The obvious message here is that simple, quick and dirty code can lead to unexpected results if its arguments are unexpected. The more subtle warning is to pay attention to J's generous extensions to different data types.

End Matter

Ewart Shaw recently sent a note to the J forum to mention that he has recently used J to design book covers for a series of math books published by the UK Maths Trust.

Here's his most recent one which displays a recently discovered aperiodic tiling by turtles as discovered by amateur mathematician David Smith in 2023.

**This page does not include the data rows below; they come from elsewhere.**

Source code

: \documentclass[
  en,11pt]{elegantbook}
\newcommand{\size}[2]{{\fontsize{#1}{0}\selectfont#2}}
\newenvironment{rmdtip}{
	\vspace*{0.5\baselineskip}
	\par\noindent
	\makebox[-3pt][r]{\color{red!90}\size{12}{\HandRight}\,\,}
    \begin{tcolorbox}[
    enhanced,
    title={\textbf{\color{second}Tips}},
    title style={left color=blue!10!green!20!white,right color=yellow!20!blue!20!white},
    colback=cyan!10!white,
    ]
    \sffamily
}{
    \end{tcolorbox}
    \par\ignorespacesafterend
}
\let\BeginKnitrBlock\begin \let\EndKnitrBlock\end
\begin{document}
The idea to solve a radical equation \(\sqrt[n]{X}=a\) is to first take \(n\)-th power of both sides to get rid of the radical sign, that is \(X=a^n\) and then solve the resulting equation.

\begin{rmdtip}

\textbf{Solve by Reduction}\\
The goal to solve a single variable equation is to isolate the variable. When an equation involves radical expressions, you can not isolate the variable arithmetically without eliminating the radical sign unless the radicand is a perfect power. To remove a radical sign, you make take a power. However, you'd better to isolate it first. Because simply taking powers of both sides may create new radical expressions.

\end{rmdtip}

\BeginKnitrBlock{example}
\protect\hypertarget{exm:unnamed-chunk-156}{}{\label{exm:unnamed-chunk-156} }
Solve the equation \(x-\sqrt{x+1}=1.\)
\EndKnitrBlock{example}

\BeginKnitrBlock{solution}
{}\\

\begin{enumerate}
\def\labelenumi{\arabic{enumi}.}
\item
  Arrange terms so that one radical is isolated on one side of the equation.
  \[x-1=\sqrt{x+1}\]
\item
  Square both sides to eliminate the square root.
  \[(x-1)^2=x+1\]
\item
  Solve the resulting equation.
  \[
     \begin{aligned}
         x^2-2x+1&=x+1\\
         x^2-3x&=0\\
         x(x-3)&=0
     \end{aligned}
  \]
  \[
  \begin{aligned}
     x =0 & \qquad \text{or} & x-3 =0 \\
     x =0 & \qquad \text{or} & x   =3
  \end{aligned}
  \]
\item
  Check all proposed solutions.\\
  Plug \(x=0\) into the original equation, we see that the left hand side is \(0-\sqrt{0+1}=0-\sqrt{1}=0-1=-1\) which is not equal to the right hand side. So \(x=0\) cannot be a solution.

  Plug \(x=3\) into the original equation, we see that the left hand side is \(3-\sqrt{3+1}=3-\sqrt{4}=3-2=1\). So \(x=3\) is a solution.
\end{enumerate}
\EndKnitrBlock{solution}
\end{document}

Mathematical Olympiad Primer II - cover by Ewart Shaw with J.jpg

Mr. Shaw has been famous in the J community because of his one line Mandelbrot in J in his signature. However, I noticed that his signature code looked different this time so I ran it to see what it does:

   3  ((4&({*.(=+/))++/=3:)@([:,/0&,^:(i.3)@|:"2^:2))&.>@]^:(i.@[)  <#:3 6 2
|0 1 1|0 0 0 0 0|0 0 0 0 0 0 0|
|1 1 0|0 1 1 1 0|0 0 0 1 0 0 0|
|0 1 0|0 1 0 0 0|0 0 1 1 0 0 0|
|     |0 1 1 0 0|0 1 0 0 1 0 0|
|     |0 0 0 0 0|0 0 1 1 0 0 0|
|     |         |0 0 0 0 0 0 0|
|     |         |0 0 0 0 0 0 0|

We see that this implements a cellular automata as made popular by John Horton Conway's well-known game of Life. In this example, it produces three iterations of the configuration starting with the R pentomino[2], known as the most active configuration of fewer than six live cells.

At the meeting, someone commented that this code expands the size of the grid as the automata grows unlike many implementations which maintain a fixed grid that wraps top to bottom and side to side, effectively acting as a torus rather than as an infinite plane. One could speculate that this might trace back to the difficulty of dealing with a changing grid size when using a compiled language, which may have led to this change from the original specification.